**Action item**
Only the number is needed: the count of lines in the records with the word "openssl".
(Working data)
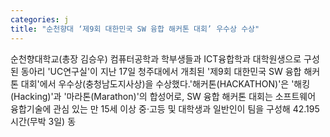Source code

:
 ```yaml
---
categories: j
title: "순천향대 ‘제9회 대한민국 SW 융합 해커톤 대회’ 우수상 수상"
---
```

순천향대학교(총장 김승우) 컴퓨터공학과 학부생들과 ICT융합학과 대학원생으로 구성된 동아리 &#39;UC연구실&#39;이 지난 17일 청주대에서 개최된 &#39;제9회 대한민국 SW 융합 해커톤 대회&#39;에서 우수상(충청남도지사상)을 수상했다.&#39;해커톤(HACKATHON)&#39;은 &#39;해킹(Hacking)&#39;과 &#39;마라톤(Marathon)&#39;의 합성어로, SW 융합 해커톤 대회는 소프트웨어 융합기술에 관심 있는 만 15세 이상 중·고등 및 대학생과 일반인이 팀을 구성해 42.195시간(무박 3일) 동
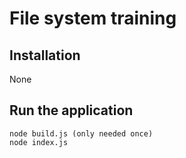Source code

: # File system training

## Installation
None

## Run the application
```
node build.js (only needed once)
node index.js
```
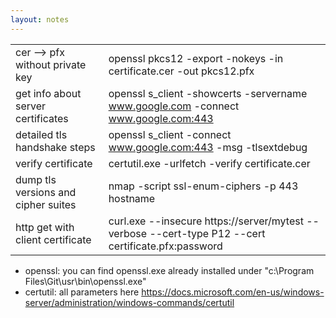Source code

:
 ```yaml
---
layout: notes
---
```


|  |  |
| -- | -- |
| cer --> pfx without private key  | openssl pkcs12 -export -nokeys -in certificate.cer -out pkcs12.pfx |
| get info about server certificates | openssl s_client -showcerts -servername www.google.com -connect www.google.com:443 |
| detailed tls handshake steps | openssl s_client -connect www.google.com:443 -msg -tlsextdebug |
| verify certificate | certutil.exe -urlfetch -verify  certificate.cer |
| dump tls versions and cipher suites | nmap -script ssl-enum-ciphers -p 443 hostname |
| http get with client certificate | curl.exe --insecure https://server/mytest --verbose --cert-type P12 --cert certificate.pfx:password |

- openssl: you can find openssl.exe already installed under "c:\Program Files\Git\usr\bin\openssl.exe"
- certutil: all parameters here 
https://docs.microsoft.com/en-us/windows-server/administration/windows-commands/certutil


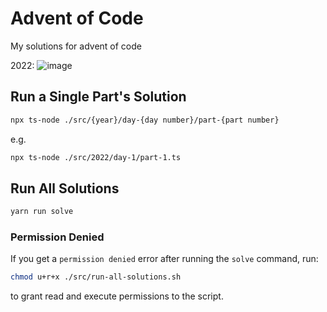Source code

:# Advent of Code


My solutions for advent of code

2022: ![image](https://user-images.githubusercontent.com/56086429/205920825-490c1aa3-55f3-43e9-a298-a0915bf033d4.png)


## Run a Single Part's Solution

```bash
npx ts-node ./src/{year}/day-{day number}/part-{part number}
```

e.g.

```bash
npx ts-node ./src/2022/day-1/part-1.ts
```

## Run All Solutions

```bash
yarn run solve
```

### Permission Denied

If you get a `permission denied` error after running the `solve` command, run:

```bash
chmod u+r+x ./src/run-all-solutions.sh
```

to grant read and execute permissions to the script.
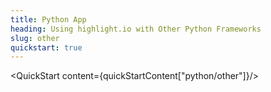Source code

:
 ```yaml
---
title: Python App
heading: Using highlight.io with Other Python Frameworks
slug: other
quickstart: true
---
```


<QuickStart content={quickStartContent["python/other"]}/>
(End Working data)
**Written solution**
4